Niall Ferguson thinks the Iraq war is breaking up a beautiful friendship.
Max Geldray's name will be familiar to anyone who listened to the Goon Show on British radio in the 1950s. He wasn't exactly the Charlie Parker of the harmonica, but he was as lively as they come, and could take any joke Sellers, Secombe, Milligan and Bentine threw at him. Geldray, who died recently at the age of 88, was a Dutch musician who went to Britain during the War, intending, but ultimately failing, to leave once it was over.

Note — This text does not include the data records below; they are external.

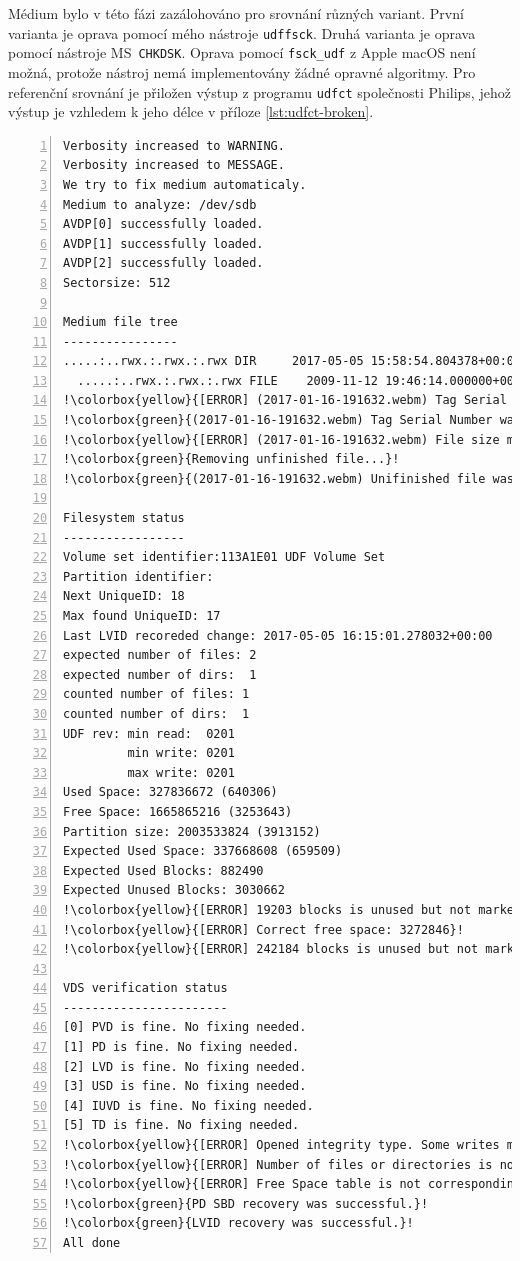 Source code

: Médium bylo v této fázi zazálohováno pro srovnání různých variant. První varianta je oprava pomocí mého nástroje \texttt{udffsck}. Druhá varianta je oprava pomocí nástroje MS~\texttt{CHKDSK}. Oprava pomocí \texttt{fsck\_udf} z Apple macOS není možná, protože nástroj nemá implementovány žádné opravné algoritmy. Pro referenční srovnání je přiložen výstup z programu \texttt{udfct} společnosti Philips, jehož výstup je vzhledem k jeho délce v příloze \ref{lst:udfct-broken}.\\
\begin{lstlisting}[frame=single,caption={Výsledek opravy poškozeného média programem \texttt{udffsck}},label=lst:udffsck-pass,basicstyle=\ttfamily\scriptsize, keywordstyle=\color{black}\bfseries\underbar,nolol,numbers=left,texcl=false,escapechar=!]
Verbosity increased to WARNING.
Verbosity increased to MESSAGE.
We try to fix medium automaticaly.
Medium to analyze: /dev/sdb
AVDP[0] successfully loaded.
AVDP[1] successfully loaded.
AVDP[2] successfully loaded.
Sectorsize: 512

Medium file tree
----------------
.....:..rwx.:.rwx.:.rwx DIR     2017-05-05 15:58:54.804378+00:00       152  <ROOT>
  .....:..rwx.:.rwx.:.rwx FILE    2009-11-12 19:46:14.000000+00:00  327345425  "gtd.mp4"
!\colorbox{yellow}{[ERROR] (2017-01-16-191632.webm) Tag Serial Number differs.}!
!\colorbox{green}{(2017-01-16-191632.webm) Tag Serial Number was fixed.}!
!\colorbox{yellow}{[ERROR] (2017-01-16-191632.webm) File size mismatch. Probably unfinished file write.}!
!\colorbox{green}{Removing unfinished file...}!
!\colorbox{green}{(2017-01-16-191632.webm) Unifinished file was removed.}!

Filesystem status
-----------------
Volume set identifier:113A1E01 UDF Volume Set
Partition identifier:
Next UniqueID: 18
Max found UniqueID: 17
Last LVID recoreded change: 2017-05-05 16:15:01.278032+00:00
expected number of files: 2
expected number of dirs:  1
counted number of files: 1
counted number of dirs:  1
UDF rev: min read:  0201
         min write: 0201
         max write: 0201
Used Space: 327836672 (640306)
Free Space: 1665865216 (3253643)
Partition size: 2003533824 (3913152)
Expected Used Space: 337668608 (659509)
Expected Used Blocks: 882490
Expected Unused Blocks: 3030662
!\colorbox{yellow}{[ERROR] 19203 blocks is unused but not marked as unallocated in Free Space Table.}!
!\colorbox{yellow}{[ERROR] Correct free space: 3272846}!
!\colorbox{yellow}{[ERROR] 242184 blocks is unused but not marked as unallocated in SBD.}!

VDS verification status
-----------------------
[0] PVD is fine. No fixing needed.
[1] PD is fine. No fixing needed.
[2] LVD is fine. No fixing needed.
[3] USD is fine. No fixing needed.
[4] IUVD is fine. No fixing needed.
[5] TD is fine. No fixing needed.
!\colorbox{yellow}{[ERROR] Opened integrity type. Some writes may be unfinished.}!
!\colorbox{yellow}{[ERROR] Number of files or directories is not corresponding to counted number}!
!\colorbox{yellow}{[ERROR] Free Space table is not corresponding to reality.}!
!\colorbox{green}{PD SBD recovery was successful.}!
!\colorbox{green}{LVID recovery was successful.}!
All done
\end{lstlisting}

The New York Times says this morning that "Dr. Strangelove, Stanley Kubrick's 1964 film about nuclear-war plans run amok, is widely heralded as one of the greatest satires in American political or movie history. For its 40th anniversary, Film Forum is screening a new 35 millimeter print for one week, starting on Friday, and Columbia TriStar is releasing a two-disc special-edition DVD next month. One essential point should emerge from all the hoopla: Strangelove is far more than a satire. In its own loopy way, the movie is a remarkably fact-based and specific guide to some of the oddest, most secretive chapters of the Cold War." The only thing I quibble with is the phrase "one of" - it is the greatest satire in American movie history. Nothing else comes close.